First of all I did a drawing at the park of the tonal values and then came home to draw the simplistic shapes of the composition. I had taken some photos of the trees in the park and the overall landscape. The second time I visited the shadows had gone for the day, but I picked some leaves. I wanted to study the colours that I intended to use so I did a quick oil pastel drawing and then stared on a oil painting ; both A2 size. The oil painting had good value of wash where I started with violet foreground and cadmium red mid ground with a primary yellow as the back ground/ tree foliage. These 2 studies were successful as I was able to enlarge the image, trail colour studies and practice the brush strokes size and direction.

Assignment 4 progress

In the images above I worked on an A1 size board covered with canvas and painted in with yellow acrylic and stuck on some straw and mixed some beach sand into the glue. I sat the board up so the glue would run down to suggest the trunk of the tree. Unfortunately the yellow ground all over did me no favours with the violet ground or the blue shadows. I should have painting the ground into sections like I did with the study. The green foliage was where I painted the straw with sap green acrylic and was difficult to do as, not just the top of the straw but where it leaves the surface and leaves a gap between the straw and the canvas, all needed  coverage of paint.  I worked in stages;

  1. light wash to link the shadows together but the light as individual shapes.
  2. validate the values of the shadows , work more tones into the composition.
  3. Work with the lightest areas with white and various yellows such as lemon yellow, primary, cadmium.
  4. I found that the straw was dominating the painting and pulled some away from the board. This left texture and more light was able to balance the interest of contrasting light.
  5. Details of size of brush strokes, diluting of white oil so a wash over the light shapes and layering more paint such as the flesh tint within the tree branches but also repeating that colour in the shadows connected the painting together.

 

I am pleased so far with the outcome, Its different to the paintings that I engaged with during part 4. Its full of colour and heat. The straw was experimental and I enjoy being able to challenge myself with working with other materials like painting on carpet for assignment 3. This course allows me to push my boundaries with the assignments, where I find the exercises restrict or focus on certain outcomes.
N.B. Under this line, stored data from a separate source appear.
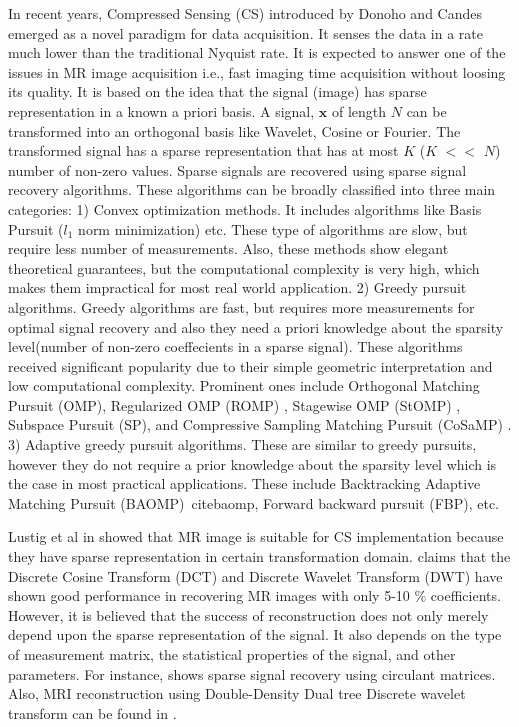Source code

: \documentclass[11pt,conference]{IEEEtran}
\begin{document}
\par In recent years, Compressed Sensing (CS) introduced by Donoho and Candes \cite{dld,ejt} emerged as a novel paradigm for data acquisition. It senses the data in a rate much lower than the traditional Nyquist rate. It is expected to answer one of the issues in MR image acquisition i.e., fast imaging time acquisition without loosing its quality. It is based on the idea that the signal (image) has sparse representation in a known a priori basis. A signal, $\mathbf{x}$ of length $N$ can be transformed into an orthogonal basis like Wavelet, Cosine or Fourier. The transformed signal has a sparse representation that has at most $K$ ($K$ $<<$ $N$) number of non-zero values. Sparse signals are recovered using sparse signal recovery algorithms. These algorithms can be broadly classified into three main categories: 1) Convex optimization methods. It includes algorithms like Basis Pursuit ($l_1$ norm minimization)\cite{sdma} etc. These type of algorithms are slow, but require less number of measurements\cite{et,sdma}. 
Also, these methods show elegant theoretical guarantees, but the computational complexity is very high, which makes them impractical for most real world application. 2) Greedy pursuit algorithms. Greedy algorithms are fast, but requires more measurements for optimal signal recovery and also they need a priori knowledge about the sparsity level(number of non-zero coeffecients in a sparse signal). These algorithms received significant popularity due to their simple geometric interpretation and low computational complexity. Prominent ones include Orthogonal Matching Pursuit (OMP)\cite{omp}, Regularized OMP (ROMP) \cite{romp}, Stagewise OMP (StOMP) \cite{stomp}, Subspace Pursuit (SP)\cite{sp}, and Compressive Sampling Matching Pursuit (CoSaMP) \cite{cosamp}. 3) Adaptive greedy pursuit algorithms. These are similar to greedy pursuits, however they do not require a prior knowledge about the sparsity level which is the case in most practical applications. These include Backtracking Adaptive Matching Pursuit (BAOMP)\
cite{baomp}, Forward backward pursuit (FBP)\cite{fbp}, etc.
 
\par Lustig et al in \cite{lustig} showed that MR image is suitable for CS implementation because they have sparse representation in certain transformation domain. \cite{lustig} claims that the Discrete Cosine Transform (DCT) and Discrete Wavelet Transform (DWT) have shown good performance in recovering MR images with only 5-10 $\%$ coefficients. However, it is believed that the success of reconstruction does not only merely depend upon the sparse representation of the signal. It also depends on the type of measurement matrix, the statistical properties of the signal, and other parameters. For instance, \cite{circulant} shows sparse signal recovery using circulant matrices. Also, MRI reconstruction using Double-Density Dual tree Discrete wavelet transform can be found in \cite{dualtree}.  
\end{document}
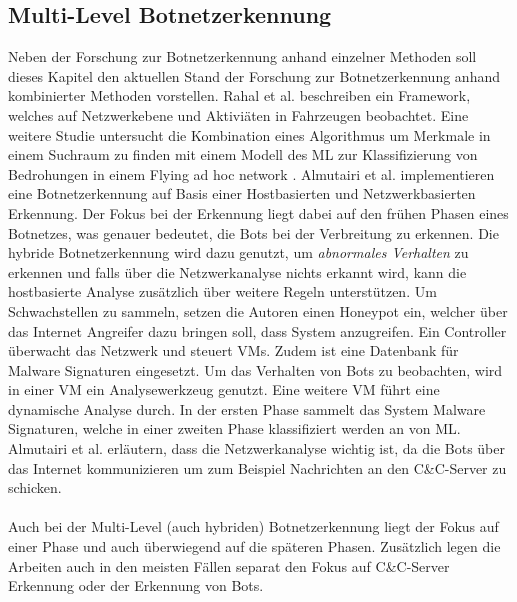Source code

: \subsection*{Multi-Level Botnetzerkennung}
Neben der Forschung zur Botnetzerkennung anhand einzelner Methoden soll dieses Kapitel den aktuellen Stand der Forschung zur Botnetzerkennung anhand kombinierter Methoden vorstellen. Rahal et al. 
\cite{DBLP:journals/jnsm/RahalKGCG22} beschreiben ein Framework, welches auf Netzwerkebene und Aktiviäten in Fahrzeugen beobachtet. Eine weitere Studie untersucht die Kombination eines Algorithmus 
um Merkmale in einem Suchraum zu finden mit einem Modell des ML zur Klassifizierung von Bedrohungen in einem Flying ad hoc network \cite{DBLP:journals/bdcc/AbdulsattarAGKA22}. Almutairi et al. 
\cite{DBLP:journals/jcnc/AlmutairiMAA20} implementieren eine Botnetzerkennung auf Basis einer Hostbasierten und Netzwerkbasierten Erkennung. Der Fokus bei der Erkennung liegt dabei auf den frühen 
Phasen eines Botnetzes, was genauer bedeutet, die Bots bei der Verbreitung zu erkennen. Die hybride Botnetzerkennung wird dazu genutzt, um \textit{abnormales Verhalten} zu erkennen und falls über 
die Netzwerkanalyse nichts erkannt wird, kann die hostbasierte Analyse zusätzlich über weitere Regeln unterstützen. Um Schwachstellen zu sammeln, setzen die Autoren einen Honeypot ein, welcher über das 
Internet Angreifer dazu bringen soll, dass System anzugreifen. Ein Controller überwacht das Netzwerk und steuert VMs. Zudem ist eine Datenbank für Malware Signaturen eingesetzt. Um das Verhalten von Bots 
zu beobachten, wird in einer VM ein Analysewerkzeug genutzt. Eine weitere VM führt eine dynamische Analyse durch. In der ersten Phase sammelt das System Malware Signaturen, welche in einer zweiten Phase 
klassifiziert werden an von ML. Almutairi et al. erläutern, dass die Netzwerkanalyse wichtig ist, da die Bots über das Internet kommunizieren um zum Beispiel Nachrichten an den C\&C-Server zu schicken. \\ \\
Auch bei der Multi-Level (auch hybriden) Botnetzerkennung liegt der Fokus auf einer Phase und auch überwiegend auf die späteren Phasen. Zusätzlich legen die Arbeiten auch in den meisten Fällen separat
den Fokus auf C\&C-Server Erkennung oder der Erkennung von Bots.


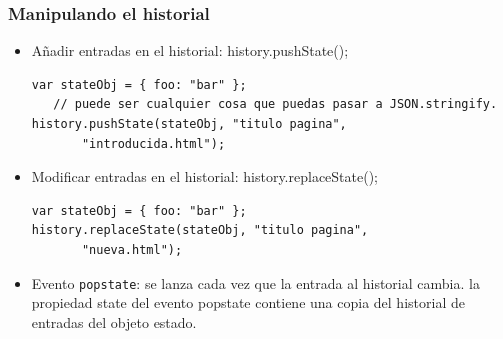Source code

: \begin{frame}[fragile]
\frametitle{Manipulando el historial}


\begin{itemize}
  \item Añadir entradas en el historial: history.pushState();
\begin{verbatim}
var stateObj = { foo: "bar" };  
   // puede ser cualquier cosa que puedas pasar a JSON.stringify.
history.pushState(stateObj, "titulo pagina", 
       "introducida.html");
\end{verbatim}
  \item Modificar entradas en el historial: history.replaceState();
\begin{verbatim}
var stateObj = { foo: "bar" };
history.replaceState(stateObj, "titulo pagina", 
       "nueva.html");
\end{verbatim}
  \item Evento \texttt{popstate}: se lanza cada vez que la entrada al historial cambia.  la propiedad state del evento popstate contiene una copia del historial de entradas del objeto estado.
\end{itemize}

\end{frame}











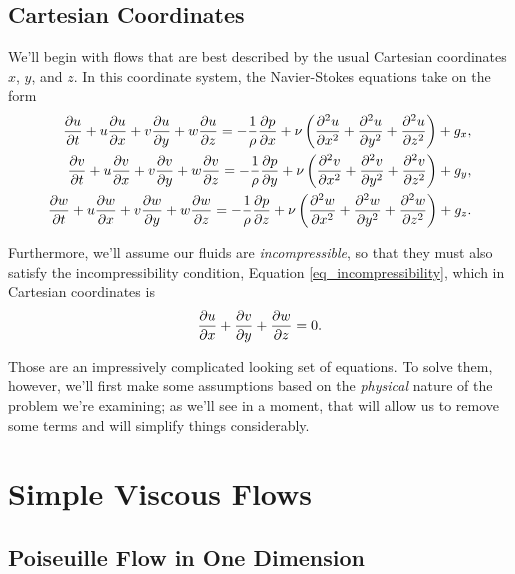 
\subsection{Cartesian Coordinates}

We'll begin with flows that are best described by the usual Cartesian coordinates $x$, $y$, and $z$.  In this coordinate system, the Navier-Stokes equations take on the form
\begin{align}
\label{eq_ns_cart1}
\frac{\partial {u}}{\partial {t}} + u\frac{\partial {u}}{\partial {x}} + v \frac{\partial {u}}{\partial {y}} + w \frac{\partial {u}}{\partial {z}} = -\frac{1}{\rho} \frac{\partial {p}}{\partial {x}} + \nu \left( \frac{\partial^2 {u}}{\partial {x}^2} + \frac{\partial^2 {u}}{\partial {y}^2} + \frac{\partial^2 {u}}{\partial {z}^2} \right) + g_x, \\
\frac{\partial {v}}{\partial {t}} + u\frac{\partial {v}}{\partial {x}} + v \frac{\partial {v}}{\partial {y}} + w \frac{\partial {v}}{\partial {z}} = -\frac{1}{\rho} \frac{\partial {p}}{\partial {y}} + \nu \left( \frac{\partial^2 {v}}{\partial {x}^2} + \frac{\partial^2 {v}}{\partial {y}^2} + \frac{\partial^2 {v}}{\partial {z}^2} \right) + g_y, \\
\frac{\partial {w}}{\partial {t}} + u\frac{\partial {w}}{\partial {x}} + v \frac{\partial {w}}{\partial {y}} + w \frac{\partial {w}}{\partial {z}} = -\frac{1}{\rho} \frac{\partial {p}}{\partial {z}} + \nu \left( \frac{\partial^2 {w}}{\partial {x}^2} + \frac{\partial^2 {w}}{\partial {y}^2} + \frac{\partial^2 {w}}{\partial {z}^2} \right) + g_z.
\end{align}

Furthermore, we'll assume our fluids are \emph{incompressible}, so that they must also satisfy the incompressibility condition, Equation \ref{eq_incompressibility}, which in Cartesian coordinates is
\begin{equation}
\label{eq_incomp_cart}
\frac{\partial {u}}{\partial {x}}  + \frac{\partial {v}}{\partial {y}} + \frac{\partial {w}}{\partial {z}} = 0.
\end{equation}

Those are an impressively complicated looking set of equations.  To solve them, however, we'll first make some assumptions based on the \emph{physical} nature of the problem we're examining; as we'll see in a moment, that will allow us to remove some terms and will simplify things considerably.

%
% 

\section{Simple Viscous Flows}



\subsection{Poiseuille Flow in One Dimension}
\label{sec_poise_1d}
P4 exercise:Painting from a photo

Choose a landscape with plenty of space, trees and hills. Find from a magazine or the internet then look at it critically and decide how you will interpret it. Make some quick drawings of the shapes within the composition. Your aim is an interpretation , not a faithful copy so pin up your drawings and photo but only reference them occasionally. Add to the painting with materials such as sand. dirt or anything that refers to the place.

In what ways did you depart from the photo?
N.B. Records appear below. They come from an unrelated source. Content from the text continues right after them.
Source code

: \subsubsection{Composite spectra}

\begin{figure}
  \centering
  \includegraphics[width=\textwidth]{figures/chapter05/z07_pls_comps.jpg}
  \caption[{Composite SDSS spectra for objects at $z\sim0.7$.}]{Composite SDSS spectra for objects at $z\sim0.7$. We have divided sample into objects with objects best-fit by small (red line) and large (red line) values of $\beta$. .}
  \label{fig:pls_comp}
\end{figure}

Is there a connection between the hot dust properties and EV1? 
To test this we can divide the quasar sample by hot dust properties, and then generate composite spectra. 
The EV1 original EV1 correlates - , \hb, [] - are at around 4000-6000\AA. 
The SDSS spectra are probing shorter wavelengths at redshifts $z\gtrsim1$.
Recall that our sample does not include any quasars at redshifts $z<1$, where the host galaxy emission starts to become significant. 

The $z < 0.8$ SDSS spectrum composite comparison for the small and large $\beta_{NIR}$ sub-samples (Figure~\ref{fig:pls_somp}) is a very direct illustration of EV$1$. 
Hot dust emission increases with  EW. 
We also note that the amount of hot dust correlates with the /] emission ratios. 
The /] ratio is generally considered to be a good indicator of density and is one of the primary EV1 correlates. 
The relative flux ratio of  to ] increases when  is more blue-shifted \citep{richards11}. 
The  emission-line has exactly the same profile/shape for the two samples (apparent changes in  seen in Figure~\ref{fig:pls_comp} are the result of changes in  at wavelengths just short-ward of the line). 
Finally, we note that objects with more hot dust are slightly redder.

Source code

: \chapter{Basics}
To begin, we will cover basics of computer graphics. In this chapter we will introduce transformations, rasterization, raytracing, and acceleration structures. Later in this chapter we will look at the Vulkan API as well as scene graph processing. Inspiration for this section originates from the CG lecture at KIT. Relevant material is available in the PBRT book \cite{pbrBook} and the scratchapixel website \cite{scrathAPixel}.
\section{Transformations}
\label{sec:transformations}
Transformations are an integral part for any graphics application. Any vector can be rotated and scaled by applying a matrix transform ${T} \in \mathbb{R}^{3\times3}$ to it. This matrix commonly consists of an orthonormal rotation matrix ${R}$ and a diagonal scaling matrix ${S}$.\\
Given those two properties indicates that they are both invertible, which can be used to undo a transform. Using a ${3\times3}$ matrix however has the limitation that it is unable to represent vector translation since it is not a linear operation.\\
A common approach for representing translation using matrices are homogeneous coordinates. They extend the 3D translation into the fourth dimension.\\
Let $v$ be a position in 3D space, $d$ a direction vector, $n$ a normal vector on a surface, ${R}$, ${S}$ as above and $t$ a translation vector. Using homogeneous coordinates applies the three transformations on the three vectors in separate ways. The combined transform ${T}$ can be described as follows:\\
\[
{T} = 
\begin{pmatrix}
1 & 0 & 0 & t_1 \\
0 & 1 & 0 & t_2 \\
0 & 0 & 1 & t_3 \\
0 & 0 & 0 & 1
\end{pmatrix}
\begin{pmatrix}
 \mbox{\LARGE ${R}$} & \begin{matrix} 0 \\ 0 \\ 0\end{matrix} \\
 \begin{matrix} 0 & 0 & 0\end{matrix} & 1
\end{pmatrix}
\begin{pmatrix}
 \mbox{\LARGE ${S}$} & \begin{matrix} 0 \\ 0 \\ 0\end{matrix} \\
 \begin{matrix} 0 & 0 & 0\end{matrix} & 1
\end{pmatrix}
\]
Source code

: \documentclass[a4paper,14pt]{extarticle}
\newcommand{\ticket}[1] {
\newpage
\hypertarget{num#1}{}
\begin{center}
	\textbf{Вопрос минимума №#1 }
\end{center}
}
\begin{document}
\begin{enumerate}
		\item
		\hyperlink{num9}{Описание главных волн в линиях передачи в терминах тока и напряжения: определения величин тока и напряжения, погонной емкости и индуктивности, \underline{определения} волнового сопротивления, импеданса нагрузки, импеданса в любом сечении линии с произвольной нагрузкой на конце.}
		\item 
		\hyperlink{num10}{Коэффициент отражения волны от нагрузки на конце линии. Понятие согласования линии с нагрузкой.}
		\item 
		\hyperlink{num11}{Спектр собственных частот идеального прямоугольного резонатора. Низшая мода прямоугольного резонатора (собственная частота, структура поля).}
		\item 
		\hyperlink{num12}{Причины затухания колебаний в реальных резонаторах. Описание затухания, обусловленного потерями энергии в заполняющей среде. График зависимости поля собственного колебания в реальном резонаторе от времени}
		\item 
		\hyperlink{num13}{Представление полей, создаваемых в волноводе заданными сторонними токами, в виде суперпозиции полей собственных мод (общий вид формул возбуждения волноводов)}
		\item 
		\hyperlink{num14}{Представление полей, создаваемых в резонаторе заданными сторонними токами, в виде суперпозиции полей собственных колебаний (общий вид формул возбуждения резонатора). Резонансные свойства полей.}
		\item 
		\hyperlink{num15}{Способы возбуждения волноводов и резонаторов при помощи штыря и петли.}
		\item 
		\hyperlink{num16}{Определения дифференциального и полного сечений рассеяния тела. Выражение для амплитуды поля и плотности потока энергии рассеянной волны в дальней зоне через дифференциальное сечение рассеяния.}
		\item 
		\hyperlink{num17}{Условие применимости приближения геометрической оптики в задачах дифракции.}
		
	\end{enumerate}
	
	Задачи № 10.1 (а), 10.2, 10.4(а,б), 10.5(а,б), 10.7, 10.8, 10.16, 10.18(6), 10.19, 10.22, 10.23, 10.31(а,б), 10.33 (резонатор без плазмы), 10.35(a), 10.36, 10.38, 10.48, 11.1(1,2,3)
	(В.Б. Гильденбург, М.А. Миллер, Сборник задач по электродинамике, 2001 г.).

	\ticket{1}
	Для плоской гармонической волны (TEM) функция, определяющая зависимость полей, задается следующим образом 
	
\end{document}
I didn’t paint a composition that was suggested, I like this photo of the beach and the red wall and I was tired of painting trees. I am lucky to have a variety of landscapes on my door step and looking at all the paintings I had completed so far for part 4, I found they were all similar, because of the trees and the sky line being interrupted. I didn’t like the sky in this photo so I painted sky taken from another photo, which is far more angry and turbulent. This would of course change the colouring of the rocks, but this is the beauty of painting which is; I can interpret the image how I want. The painting is of sun warming the rock face and an angry sky brewing above, looking out towards a magical purple sea line.

Why did you make that choice?

My painted colours and contrasting tones are more severe than the photo, but that’s my way of defining texture. I wanted the tones to be similar to the two photos to suggest the surreal. I made the rock face more clumpy because , that is how I interpret this rock face; like its about to crumbly down to the beach. I am also suggesting that something else is around the corner, you would have to walk further to see because the rocks are in the way. I think this makes it more interesting and the rock face looks less normal.

Did you produce a painting that you are satisfied with or were you over influenced by the photo?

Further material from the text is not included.